● **REQUIRED ACTION**: From the entries below, copy out all lines holding "ViewModels".

Start of TASK DATA

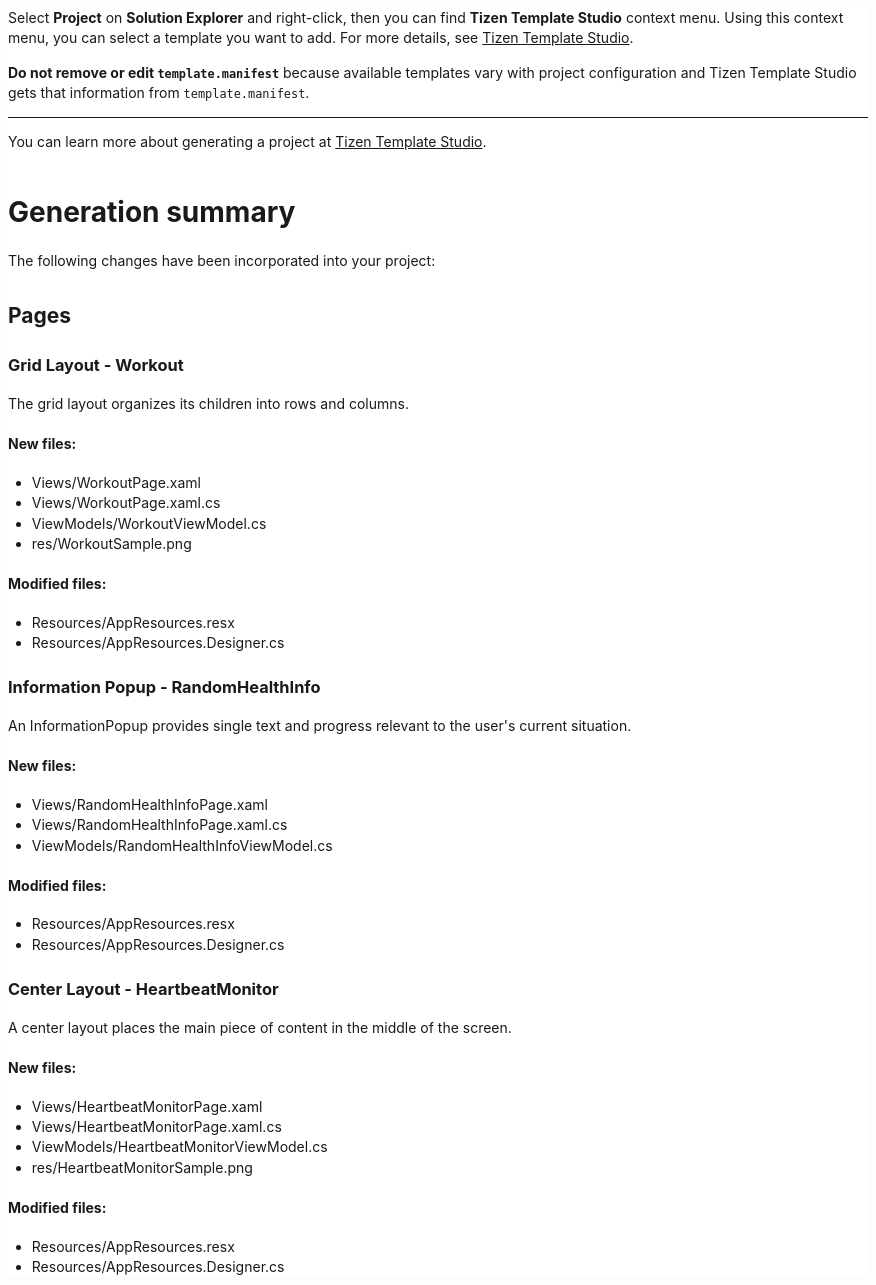 Select **Project** on **Solution Explorer** and right-click, then you can find **Tizen Template Studio** context menu. Using this context menu, you can select a template you want to add. For more details, see [Tizen Template Studio](https://github.com/Samsung/TizenTemplateStudio).

**Do not remove or edit `template.manifest`** because available templates vary with project configuration and Tizen Template Studio gets that information from `template.manifest`. 

---
You can learn more about generating a project at [Tizen Template Studio](https://github.com/Samsung/TizenTemplateStudio).

# Generation summary
The following changes have been incorporated into your project:

## Pages

### Grid Layout - Workout
The grid layout organizes its children into rows and columns.
#### New files:
* Views/WorkoutPage.xaml
* Views/WorkoutPage.xaml.cs
* ViewModels/WorkoutViewModel.cs
* res/WorkoutSample.png
#### Modified files:
* Resources/AppResources.resx
* Resources/AppResources.Designer.cs

### Information Popup - RandomHealthInfo
An InformationPopup provides single text and progress relevant to the user's current situation.
#### New files:
* Views/RandomHealthInfoPage.xaml
* Views/RandomHealthInfoPage.xaml.cs
* ViewModels/RandomHealthInfoViewModel.cs
#### Modified files:
* Resources/AppResources.resx
* Resources/AppResources.Designer.cs

### Center Layout - HeartbeatMonitor
A center layout places the main piece of content in the middle of the screen.
#### New files:
* Views/HeartbeatMonitorPage.xaml
* Views/HeartbeatMonitorPage.xaml.cs
* ViewModels/HeartbeatMonitorViewModel.cs
* res/HeartbeatMonitorSample.png
#### Modified files:
* Resources/AppResources.resx
* Resources/AppResources.Designer.cs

End of TASK DATA

● **RESULT**:
* ViewModels/WorkoutViewModel.cs
* ViewModels/RandomHealthInfoViewModel.cs
* ViewModels/HeartbeatMonitorViewModel.cs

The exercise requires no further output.